=== Work required ===
The word to find is "Pattern". Copy each line of the material that contains it.

=== The records ===

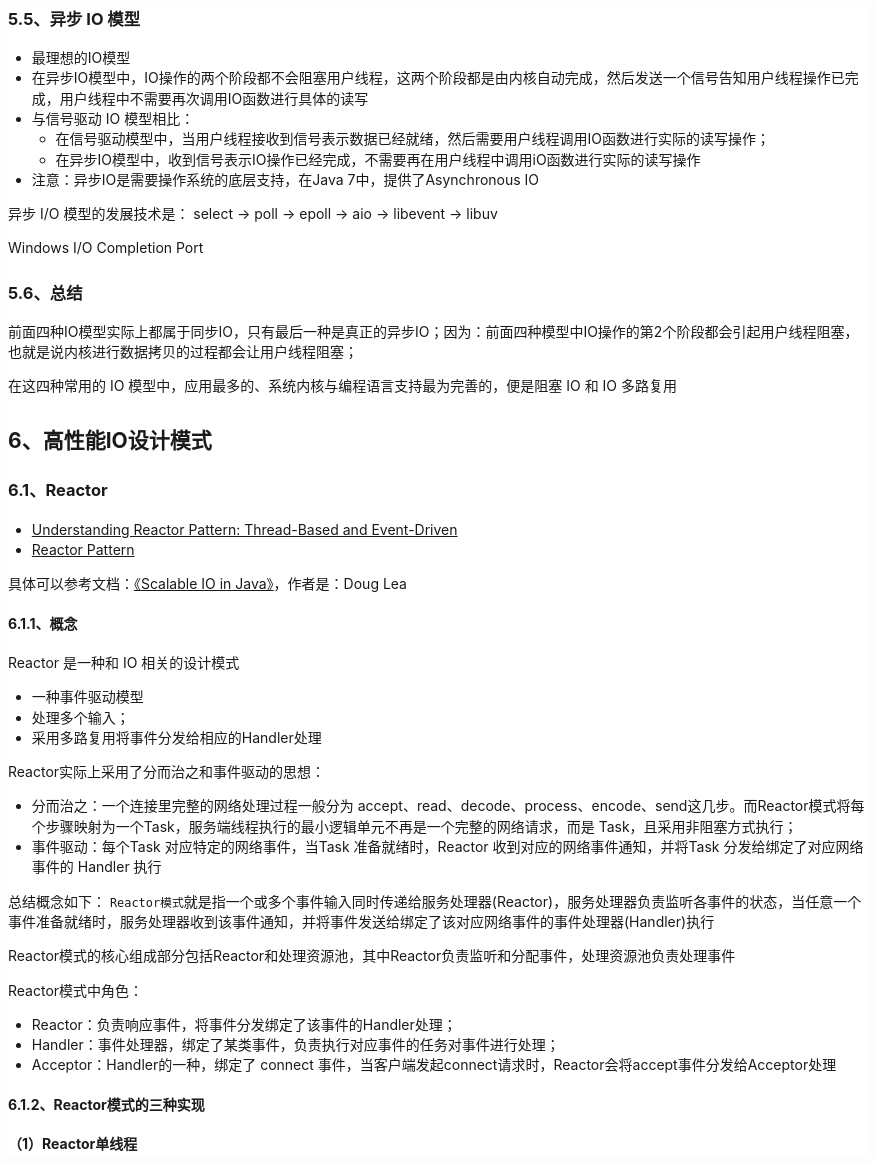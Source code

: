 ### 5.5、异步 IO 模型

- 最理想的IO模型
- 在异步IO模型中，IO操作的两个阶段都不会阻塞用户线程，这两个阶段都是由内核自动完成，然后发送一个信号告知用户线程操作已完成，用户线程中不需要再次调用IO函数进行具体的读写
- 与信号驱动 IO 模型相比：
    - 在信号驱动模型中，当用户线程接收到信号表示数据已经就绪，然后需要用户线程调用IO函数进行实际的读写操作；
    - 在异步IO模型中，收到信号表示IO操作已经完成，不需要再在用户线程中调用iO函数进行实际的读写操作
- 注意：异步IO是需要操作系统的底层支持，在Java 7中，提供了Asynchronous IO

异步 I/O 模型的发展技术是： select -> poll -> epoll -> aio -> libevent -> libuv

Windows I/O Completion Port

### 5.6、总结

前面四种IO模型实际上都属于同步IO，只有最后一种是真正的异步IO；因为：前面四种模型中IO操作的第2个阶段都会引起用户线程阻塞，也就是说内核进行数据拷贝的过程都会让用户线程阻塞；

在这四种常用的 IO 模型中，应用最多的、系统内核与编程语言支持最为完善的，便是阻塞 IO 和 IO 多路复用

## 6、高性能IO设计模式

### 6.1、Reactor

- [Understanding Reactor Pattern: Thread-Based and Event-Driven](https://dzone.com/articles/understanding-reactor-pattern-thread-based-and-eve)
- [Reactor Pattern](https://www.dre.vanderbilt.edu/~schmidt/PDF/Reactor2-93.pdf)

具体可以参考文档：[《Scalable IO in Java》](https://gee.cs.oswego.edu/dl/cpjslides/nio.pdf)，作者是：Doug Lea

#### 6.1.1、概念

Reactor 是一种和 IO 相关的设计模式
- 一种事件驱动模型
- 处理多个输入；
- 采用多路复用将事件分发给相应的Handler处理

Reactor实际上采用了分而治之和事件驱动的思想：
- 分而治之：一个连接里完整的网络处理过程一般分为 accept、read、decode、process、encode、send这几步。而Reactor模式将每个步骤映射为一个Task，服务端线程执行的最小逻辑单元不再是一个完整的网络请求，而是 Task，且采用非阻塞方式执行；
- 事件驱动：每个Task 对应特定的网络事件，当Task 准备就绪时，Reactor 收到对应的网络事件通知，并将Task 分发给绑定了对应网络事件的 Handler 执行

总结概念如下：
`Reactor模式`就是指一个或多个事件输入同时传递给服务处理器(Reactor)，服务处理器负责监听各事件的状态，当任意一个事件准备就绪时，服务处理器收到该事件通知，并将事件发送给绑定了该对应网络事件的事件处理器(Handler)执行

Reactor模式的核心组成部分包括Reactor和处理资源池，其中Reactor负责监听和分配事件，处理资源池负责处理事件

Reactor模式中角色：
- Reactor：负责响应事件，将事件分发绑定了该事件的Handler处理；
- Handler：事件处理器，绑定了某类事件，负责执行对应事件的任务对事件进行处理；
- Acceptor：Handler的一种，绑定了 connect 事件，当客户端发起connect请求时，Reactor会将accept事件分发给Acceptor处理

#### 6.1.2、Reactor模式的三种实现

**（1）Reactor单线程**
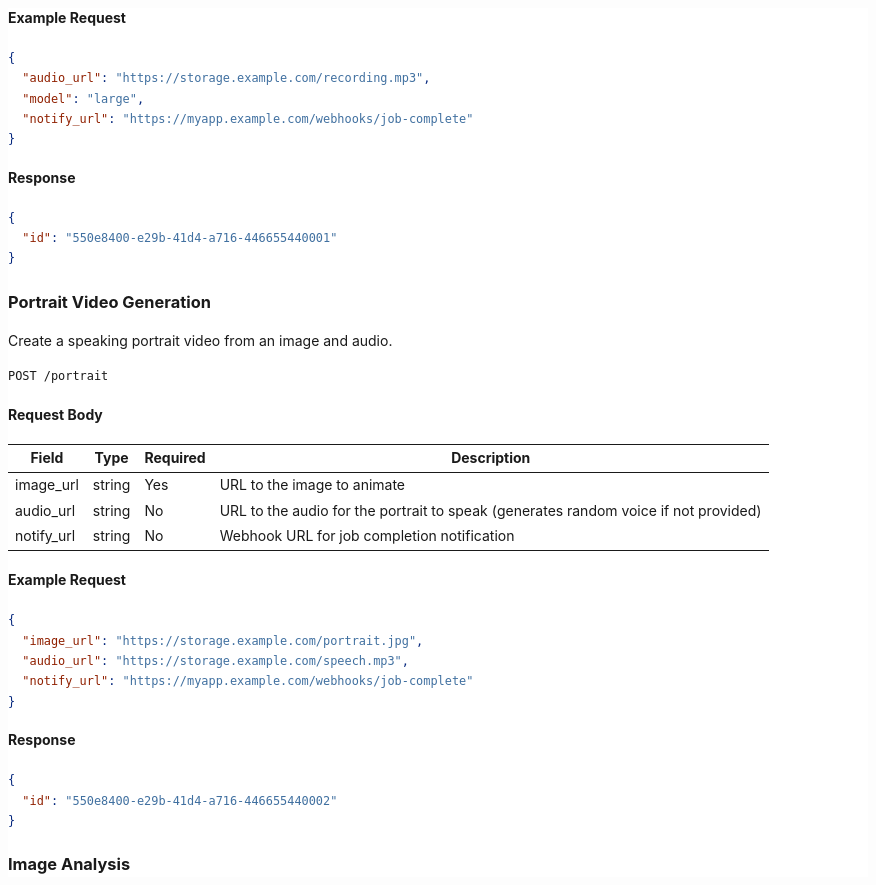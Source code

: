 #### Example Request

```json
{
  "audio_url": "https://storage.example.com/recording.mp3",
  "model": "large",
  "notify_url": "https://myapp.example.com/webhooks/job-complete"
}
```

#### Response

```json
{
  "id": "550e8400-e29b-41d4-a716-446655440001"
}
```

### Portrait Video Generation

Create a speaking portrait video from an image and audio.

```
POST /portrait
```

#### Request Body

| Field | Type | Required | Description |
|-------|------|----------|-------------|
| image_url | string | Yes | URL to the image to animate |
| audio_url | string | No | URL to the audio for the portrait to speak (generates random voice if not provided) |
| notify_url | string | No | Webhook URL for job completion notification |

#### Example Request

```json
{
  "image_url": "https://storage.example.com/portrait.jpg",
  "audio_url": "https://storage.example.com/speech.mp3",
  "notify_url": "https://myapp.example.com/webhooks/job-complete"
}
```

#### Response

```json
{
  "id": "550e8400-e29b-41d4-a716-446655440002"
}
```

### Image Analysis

=== Solution to the problem ===
- [Understanding Reactor Pattern: Thread-Based and Event-Driven](https://dzone.com/articles/understanding-reactor-pattern-thread-based-and-eve)
- [Reactor Pattern](https://www.dre.vanderbilt.edu/~schmidt/PDF/Reactor2-93.pdf)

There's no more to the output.